PROBLEM DESCRIPTION
Below are the records. List every line holding the word "lowercase".

────

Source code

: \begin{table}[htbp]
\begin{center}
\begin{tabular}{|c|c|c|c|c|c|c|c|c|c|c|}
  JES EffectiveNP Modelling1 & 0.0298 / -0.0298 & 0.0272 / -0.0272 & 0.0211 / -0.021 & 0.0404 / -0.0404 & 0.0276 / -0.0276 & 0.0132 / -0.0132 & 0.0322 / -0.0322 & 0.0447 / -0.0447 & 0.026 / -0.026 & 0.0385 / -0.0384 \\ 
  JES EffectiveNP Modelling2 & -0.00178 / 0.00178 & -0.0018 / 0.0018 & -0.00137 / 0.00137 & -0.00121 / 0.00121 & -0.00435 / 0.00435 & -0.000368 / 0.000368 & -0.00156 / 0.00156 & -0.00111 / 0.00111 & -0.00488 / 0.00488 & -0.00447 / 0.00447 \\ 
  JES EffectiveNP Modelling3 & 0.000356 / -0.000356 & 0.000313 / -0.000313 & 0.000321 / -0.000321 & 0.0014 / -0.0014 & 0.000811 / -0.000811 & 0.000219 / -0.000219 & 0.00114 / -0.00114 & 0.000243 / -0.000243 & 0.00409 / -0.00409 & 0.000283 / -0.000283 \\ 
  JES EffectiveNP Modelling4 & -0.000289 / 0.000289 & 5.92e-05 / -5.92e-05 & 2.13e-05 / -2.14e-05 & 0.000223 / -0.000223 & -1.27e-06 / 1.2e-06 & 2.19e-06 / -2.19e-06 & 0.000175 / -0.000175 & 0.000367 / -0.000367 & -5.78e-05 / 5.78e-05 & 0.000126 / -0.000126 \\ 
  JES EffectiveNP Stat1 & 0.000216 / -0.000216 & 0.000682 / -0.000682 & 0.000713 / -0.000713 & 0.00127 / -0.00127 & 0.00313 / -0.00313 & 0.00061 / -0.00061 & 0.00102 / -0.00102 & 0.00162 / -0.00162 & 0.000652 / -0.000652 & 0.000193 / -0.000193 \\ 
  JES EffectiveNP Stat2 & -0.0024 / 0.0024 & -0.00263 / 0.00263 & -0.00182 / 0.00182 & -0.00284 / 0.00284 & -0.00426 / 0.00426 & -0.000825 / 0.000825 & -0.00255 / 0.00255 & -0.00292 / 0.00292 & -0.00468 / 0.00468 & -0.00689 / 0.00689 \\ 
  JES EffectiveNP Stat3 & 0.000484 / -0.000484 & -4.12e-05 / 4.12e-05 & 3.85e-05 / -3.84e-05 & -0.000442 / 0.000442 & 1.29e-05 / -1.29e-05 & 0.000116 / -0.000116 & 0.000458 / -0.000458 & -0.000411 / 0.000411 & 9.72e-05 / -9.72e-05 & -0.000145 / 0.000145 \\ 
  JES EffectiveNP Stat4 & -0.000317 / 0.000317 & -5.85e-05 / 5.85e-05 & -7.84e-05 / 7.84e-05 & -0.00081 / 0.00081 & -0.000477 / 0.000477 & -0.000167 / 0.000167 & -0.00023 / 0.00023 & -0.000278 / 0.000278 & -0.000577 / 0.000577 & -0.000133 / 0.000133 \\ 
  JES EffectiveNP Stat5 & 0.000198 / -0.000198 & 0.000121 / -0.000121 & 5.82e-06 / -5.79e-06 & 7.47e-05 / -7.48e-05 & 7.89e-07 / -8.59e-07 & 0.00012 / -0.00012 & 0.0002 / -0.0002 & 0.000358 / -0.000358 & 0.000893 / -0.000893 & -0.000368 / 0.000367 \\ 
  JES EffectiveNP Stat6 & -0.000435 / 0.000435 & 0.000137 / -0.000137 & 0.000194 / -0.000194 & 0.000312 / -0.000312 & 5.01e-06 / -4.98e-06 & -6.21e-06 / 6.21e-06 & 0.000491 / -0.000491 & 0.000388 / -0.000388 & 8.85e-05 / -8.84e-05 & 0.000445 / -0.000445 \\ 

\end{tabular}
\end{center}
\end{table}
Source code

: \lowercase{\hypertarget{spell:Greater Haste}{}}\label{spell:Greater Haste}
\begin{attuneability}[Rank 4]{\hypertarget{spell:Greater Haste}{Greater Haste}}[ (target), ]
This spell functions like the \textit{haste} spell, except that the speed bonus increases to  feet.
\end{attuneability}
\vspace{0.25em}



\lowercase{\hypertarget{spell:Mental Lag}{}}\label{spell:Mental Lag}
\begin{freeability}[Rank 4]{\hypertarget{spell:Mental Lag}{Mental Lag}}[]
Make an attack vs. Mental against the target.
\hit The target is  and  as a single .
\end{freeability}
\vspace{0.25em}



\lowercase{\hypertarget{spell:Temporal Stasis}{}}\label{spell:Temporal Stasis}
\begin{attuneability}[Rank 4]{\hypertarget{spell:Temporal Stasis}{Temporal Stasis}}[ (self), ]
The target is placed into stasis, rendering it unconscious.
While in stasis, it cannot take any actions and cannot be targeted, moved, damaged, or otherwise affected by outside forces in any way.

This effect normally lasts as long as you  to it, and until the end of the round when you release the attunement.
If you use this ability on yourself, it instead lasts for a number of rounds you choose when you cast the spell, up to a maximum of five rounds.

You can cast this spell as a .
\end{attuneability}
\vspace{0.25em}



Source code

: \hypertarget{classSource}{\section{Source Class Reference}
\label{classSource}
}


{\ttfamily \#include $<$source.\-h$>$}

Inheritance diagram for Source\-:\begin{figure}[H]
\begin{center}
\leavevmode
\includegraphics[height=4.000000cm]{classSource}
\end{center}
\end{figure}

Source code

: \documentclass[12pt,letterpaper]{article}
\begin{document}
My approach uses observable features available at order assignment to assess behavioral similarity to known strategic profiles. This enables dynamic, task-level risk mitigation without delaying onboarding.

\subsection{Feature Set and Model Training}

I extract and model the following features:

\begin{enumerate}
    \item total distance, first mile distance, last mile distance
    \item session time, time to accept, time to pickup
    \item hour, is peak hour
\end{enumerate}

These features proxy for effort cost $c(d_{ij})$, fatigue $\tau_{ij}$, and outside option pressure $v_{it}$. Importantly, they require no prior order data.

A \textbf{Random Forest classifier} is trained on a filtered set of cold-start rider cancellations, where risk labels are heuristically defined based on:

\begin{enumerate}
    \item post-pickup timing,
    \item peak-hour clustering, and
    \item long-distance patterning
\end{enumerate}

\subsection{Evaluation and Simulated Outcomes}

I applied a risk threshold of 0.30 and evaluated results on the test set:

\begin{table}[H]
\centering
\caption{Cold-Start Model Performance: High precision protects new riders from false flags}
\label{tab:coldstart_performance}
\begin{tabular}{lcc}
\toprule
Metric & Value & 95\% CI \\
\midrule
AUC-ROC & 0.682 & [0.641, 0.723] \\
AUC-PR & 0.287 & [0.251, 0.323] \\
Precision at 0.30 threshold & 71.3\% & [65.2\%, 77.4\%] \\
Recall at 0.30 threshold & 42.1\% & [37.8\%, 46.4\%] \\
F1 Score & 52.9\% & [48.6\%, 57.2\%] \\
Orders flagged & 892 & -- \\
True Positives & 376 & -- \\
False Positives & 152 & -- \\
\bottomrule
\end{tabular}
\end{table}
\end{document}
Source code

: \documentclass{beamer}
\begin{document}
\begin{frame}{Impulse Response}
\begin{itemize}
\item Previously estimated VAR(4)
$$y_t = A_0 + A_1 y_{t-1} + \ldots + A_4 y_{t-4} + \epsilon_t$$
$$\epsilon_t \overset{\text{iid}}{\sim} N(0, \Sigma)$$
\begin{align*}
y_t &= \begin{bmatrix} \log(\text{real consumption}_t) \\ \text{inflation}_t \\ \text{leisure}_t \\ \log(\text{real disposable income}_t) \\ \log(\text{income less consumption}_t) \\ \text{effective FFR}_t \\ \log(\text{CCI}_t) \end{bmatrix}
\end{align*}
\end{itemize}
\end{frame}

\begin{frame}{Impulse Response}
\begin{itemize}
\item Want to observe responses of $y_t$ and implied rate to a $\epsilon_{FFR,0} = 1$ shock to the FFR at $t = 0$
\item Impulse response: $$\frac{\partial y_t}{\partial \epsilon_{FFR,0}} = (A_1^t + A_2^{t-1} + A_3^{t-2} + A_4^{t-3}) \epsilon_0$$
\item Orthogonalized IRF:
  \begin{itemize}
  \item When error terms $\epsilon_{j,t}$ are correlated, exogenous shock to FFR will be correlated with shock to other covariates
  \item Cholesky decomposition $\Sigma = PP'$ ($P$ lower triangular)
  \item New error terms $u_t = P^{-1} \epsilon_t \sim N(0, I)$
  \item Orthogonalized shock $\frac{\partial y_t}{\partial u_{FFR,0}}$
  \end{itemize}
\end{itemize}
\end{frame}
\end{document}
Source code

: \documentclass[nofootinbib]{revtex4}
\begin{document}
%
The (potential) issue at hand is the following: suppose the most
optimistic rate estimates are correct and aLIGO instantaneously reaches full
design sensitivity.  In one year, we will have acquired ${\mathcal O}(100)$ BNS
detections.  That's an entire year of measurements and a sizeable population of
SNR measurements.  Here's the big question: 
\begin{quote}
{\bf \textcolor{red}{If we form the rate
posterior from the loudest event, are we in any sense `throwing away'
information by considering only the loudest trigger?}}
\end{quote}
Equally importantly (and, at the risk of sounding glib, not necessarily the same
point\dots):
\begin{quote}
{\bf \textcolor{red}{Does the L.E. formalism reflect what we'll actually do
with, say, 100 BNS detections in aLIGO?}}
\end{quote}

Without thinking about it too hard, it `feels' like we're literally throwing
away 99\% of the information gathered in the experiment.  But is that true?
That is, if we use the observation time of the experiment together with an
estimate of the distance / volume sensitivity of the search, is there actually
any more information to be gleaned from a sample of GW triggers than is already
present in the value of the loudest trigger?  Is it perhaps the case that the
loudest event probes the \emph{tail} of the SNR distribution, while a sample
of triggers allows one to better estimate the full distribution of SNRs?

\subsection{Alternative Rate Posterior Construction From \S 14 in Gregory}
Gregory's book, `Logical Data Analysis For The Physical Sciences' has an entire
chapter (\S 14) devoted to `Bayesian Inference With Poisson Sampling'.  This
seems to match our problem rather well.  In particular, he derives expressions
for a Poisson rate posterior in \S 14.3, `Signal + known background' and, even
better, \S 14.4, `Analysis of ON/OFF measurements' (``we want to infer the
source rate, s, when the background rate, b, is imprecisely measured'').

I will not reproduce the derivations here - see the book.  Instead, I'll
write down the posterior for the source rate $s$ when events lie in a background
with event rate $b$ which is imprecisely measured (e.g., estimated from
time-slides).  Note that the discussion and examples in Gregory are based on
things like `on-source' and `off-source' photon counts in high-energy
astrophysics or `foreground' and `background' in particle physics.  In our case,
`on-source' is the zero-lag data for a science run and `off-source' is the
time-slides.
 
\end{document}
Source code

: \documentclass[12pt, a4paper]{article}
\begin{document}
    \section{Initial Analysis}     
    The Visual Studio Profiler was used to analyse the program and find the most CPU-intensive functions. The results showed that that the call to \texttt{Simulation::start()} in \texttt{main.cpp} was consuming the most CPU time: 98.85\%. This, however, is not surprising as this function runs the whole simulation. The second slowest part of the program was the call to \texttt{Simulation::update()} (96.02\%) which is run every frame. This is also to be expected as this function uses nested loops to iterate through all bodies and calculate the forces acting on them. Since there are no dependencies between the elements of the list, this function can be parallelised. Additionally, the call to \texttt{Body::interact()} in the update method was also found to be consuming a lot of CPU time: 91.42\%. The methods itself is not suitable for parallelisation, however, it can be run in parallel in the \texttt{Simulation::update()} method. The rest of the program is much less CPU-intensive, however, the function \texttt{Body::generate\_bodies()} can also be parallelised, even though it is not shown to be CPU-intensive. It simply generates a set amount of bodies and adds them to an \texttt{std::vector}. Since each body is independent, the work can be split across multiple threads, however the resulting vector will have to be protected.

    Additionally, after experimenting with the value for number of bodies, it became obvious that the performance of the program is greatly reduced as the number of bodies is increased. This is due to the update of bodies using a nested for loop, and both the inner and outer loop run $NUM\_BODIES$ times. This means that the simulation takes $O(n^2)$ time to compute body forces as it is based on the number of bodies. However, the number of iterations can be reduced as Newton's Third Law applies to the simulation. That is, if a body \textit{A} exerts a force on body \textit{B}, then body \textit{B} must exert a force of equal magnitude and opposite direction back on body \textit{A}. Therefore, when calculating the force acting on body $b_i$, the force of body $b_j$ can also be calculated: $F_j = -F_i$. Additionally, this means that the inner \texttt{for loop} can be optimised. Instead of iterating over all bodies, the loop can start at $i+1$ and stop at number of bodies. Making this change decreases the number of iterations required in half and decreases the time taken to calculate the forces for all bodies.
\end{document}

────

YOUR RESPONSE
: \lowercase{\hypertarget{spell:Greater Haste}{}}\label{spell:Greater Haste}
\lowercase{\hypertarget{spell:Mental Lag}{}}\label{spell:Mental Lag}
\lowercase{\hypertarget{spell:Temporal Stasis}{}}\label{spell:Temporal Stasis}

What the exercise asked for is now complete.